2019/12/13(金) 12:00配信

rockinon.com

圧倒的なダンサブルさを発揮する面を持ちつつ、胸に沁みる抒情的なメロディの宝庫でもあり、豊かな発想力に裏打ちされたサウンドアレンジ、ウィットに富んだ言語表現、深いメッセージもあらゆる作品に刻みながら歩み続けているKANA-BOON。彼らについて語る上で欠かせない10曲を選んでみた。このバンドの作風の幅広さと、揺るぎない本質を再確認させてくれる曲たちだと思う。(田中大)

①ないものねだり
インディーズ時代から演奏していて、ずっと大人気。ダンサブルさとキャッチーなメロディが絶妙に融合しているという点で、後に繋がる作風の原型と位置付けることができるだろう。お互いに不満を募らせていて、気持ちがすれ違う状態に陥っているカップルの状態を、男女各々の心情を並列させながら描いている歌詞が非常に面白い。MVではチャーハンを作るシーンが出てくるので、この曲を聴くとチャーハンが食べたくなるというファンは多い。
2015年5月にリリースされたメジャー6thシングルの表題曲で、資生堂「アネッサ」のCMソングとして書き下ろされた“なんでもねだり”とタイトルが似ていることが気になる人もいるだろう。しかし、この2曲の間に、深い意味を持った繋がりは全くない。タイトルがなかなか決まらず、軽い冗談として出てきた“なんでもねだり”が、そのまま採用されたというのが真相だ。“ないものねだり”と“なんでもねだり”――ふとした瞬間にどっちがどっちだったかわからなくなる現象は、ファンの間ですっかりお馴染み。作詞作曲をした本人である谷口鮪(Vo・G)も、ライブのMCで言い間違えたことがある。

②さくらのうた
“ないものねだり”と並んで、現在もファンの間で深く愛されているインディーズ時代の曲。初の全国流通盤として2013年4月にリリースされたミニアルバム『僕がCDを出したら』のプリプロのためにスタジオに入っていた際に、あっという間に完成してしまったのだという。力強く躍動するほどに切なさが募っていく様が、とても味わい深い。少年的な瑞々しさを帯びている鮪の歌声の魅力も存分に活かされている。

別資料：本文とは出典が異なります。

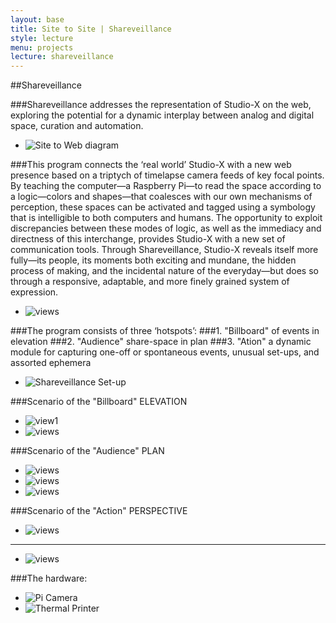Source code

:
 ```yaml
---
layout: base
title: Site to Site | Shareveillance
style: lecture
menu: projects
lecture: shareveillance
---
```

##Shareveillance

###Shareveillance addresses the representation of Studio-X on the web, exploring the potential for a dynamic interplay between analog and digital space, curation and automation.       

* ![Site to Web diagram](https://raw.github.com/site2site/shareveillance/master/images/S2S_Site-to-Web-Diagram.png)

###This program connects the ‘real world’ Studio-X with a new web presence based on a triptych of timelapse camera feeds of key focal points. By teaching the computer—a Raspberry Pi—to read the space according to a logic—colors and shapes—that coalesces with our own mechanisms of perception, these spaces can be activated and tagged using a symbology that is intelligible to both computers and humans. The opportunity to exploit discrepancies between these modes of logic, as well as the immediacy and directness of this interchange, provides Studio-X with a new set of communication tools. Through Shareveillance, Studio-X reveals itself more fully—its people, its moments both exciting and mundane, the hidden process of making, and the incidental nature of the everyday—but does so through a responsive, adaptable, and more finely grained system of expression. 

* ![views](https://raw.github.com/site2site/shareveillance/master/images/10.10_site2site_intro.gif)

###The program consists of three ‘hotspots’: 
###1. "Billboard" of events in elevation
###2. "Audience" share-space in plan
###3. "Ation" a dynamic module for capturing one-off or spontaneous events, unusual set-ups, and assorted ephemera

* ![Shareveillance Set-up](https://raw.github.com/site2site/shareveillance/master/images/S2S_Shareveillance_Setup.png)

###Scenario of the "Billboard" ELEVATION

* ![view1](https://raw.github.com/site2site/shareveillance/c18047f388f2e432ea662d92b711cacb6d1f6650/images/Click_scenario-01-01.gif) 
* ![views](https://raw.github.com/site2site/shareveillance/master/images/interface_popup-03.gif) 

###Scenario of the "Audience" PLAN

* ![views](http://i.imgur.com/cDqDAyW.gif)
* ![views](http://i.imgur.com/PjhxHDn.jpg)
* ![views](http://i.imgur.com/g5iy7uR.gif)

###Scenario of the "Action" PERSPECTIVE

* ![views](https://raw.github.com/mashalusha/shareveillance/master/images/Moving-Camera-Diagram-1.gif)

___

* ![views](https://raw.github.com/mashalusha/shareveillance/master/images/Moving-Camera-Diagram-2.gif)

###The hardware:

* ![Pi Camera](https://raw.github.com/site2site/shareveillance/master/images/S2S-Xavatar-4.png)
* ![Thermal Printer](https://raw.github.com/site2site/shareveillance/master/images/S2S-Xavatar-5.png)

シングルのカップリング集『KBB vol.1』に収録されているアコースティックバージョンも素敵な仕上がりだ。
「“さくらのうた”を女性目線から描いてみたい」というアイディアを鮪は温め続けていたのだが、そのアイディアが形になったのが、2014年2月にリリースされたメジャー2ndシングル『結晶星』の3曲目“桜の詩”であった。この曲も併せて聴くと、“さくらのうた”の解釈を一層深めることができる。

③盛者必衰の理、お断り
前年に行われた「キューン 20 イヤーズオーディション」でグランプリに輝いたKANA-BOONが2013年9月、シングル『盛者必衰の理、お断り』でついにメジャーデビュー。特に表題曲のインパクトは強烈であった。圧倒的なダンサブルさ、大胆なリズムチェンジ、和を感じさせるギターサウンド、『平家物語』を彷彿とさせるユニークなタイトル、落語の演目「寿限無(じゅげむ)」の有名な一節を盛り込むというアイディア……個性的な要素は尽きない。この曲のリリースによって、KANA-BOONは一気に注目を集めるようになった。
歌詞の和的な要素に関しては、サビのメロディと共に早い段階から生まれていた《きりないないからええよもう》というフレーズから発展していったのだと、当時のインタビューで鮪が語っていた。バンドメンバーと一緒に仕上げていく過程で各々のアイディアがいろいろ加わった結果、サウンド面でも和的な風味が香る仕上がりとなったのだという。KANA-BOONメンバーたちのサウンドアレンジ力の高さが、この曲にはハッキリと表れている。

④フルドライブ
2014年5月にリリースされたメジャー3rdシングルの表題曲。「ダンサブル」、「BPMが速い」、「聴いているとテンションが上がる」というのが、メジャーデビュー直後のKANA-BOONの印象として特に強かったが、その決定打とも言うべき存在が“フルドライブ”であった。比較的シンプルなフレーズ、構成による曲だが、展開する毎に熱量が劇的に上昇していく。サビ終わりの度に鳴り響くギターのキメフレーズは、リスナーのアドレナリン分泌を加速するスイッチのような役割を果たしている……と言っても過言ではないだろう。
歌詞で描かれているのは、端的に言うならば「向上心」、当時のこのバンドのリアルな心情だったのだと思う。同世代のバンドに対しては「俺らが突破口を開く!」という気持ちであり、上の世代や他の業界で活躍している人々も追い抜くような存在になりたい――という旨を、この曲が完成した頃に鮪が語っていた。2015年1月にメジャー2ndアルバム『TIME』をリリース、同年3月23日に大阪城ホール、3月31日に日本武道館でワンマンライブを行うなど、この頃のKANA-BOONの快進撃は、まさしく“フルドライブ”のイメージそのものであった。

⑤シルエット
テレビアニメ『NARUTO-ナルト- 疾風伝』の主題歌に起用された楽曲。鮪は、「初めて作る主題歌は『ナルト』がいい」とずっと言っていて、他のメンバーたちも『ナルト』の原作コミックやアニメに夢中になりながら少年時代を過ごした。この曲の取材をした際、「夢が叶いました!」と、全員がとても嬉しそうだったことが懐かしく思い出される。4人が一丸となって「絶対に良いものにしたい!」という強い想いを込めた結果なのだろう。忍者の少年の成長を描いた『ナルト』と、音楽の道で戦うことを選んだKANA-BOONの姿が、驚くほど鮮やかにリンクした仕上がりとなっているのが“シルエット”だ。雄大に広がりつつも、どこか寂し気なトーンも帯びているバンドサウンドが胸に沁みる。今後も間違いなく、彼らの代表曲のひとつであり続けるだろう。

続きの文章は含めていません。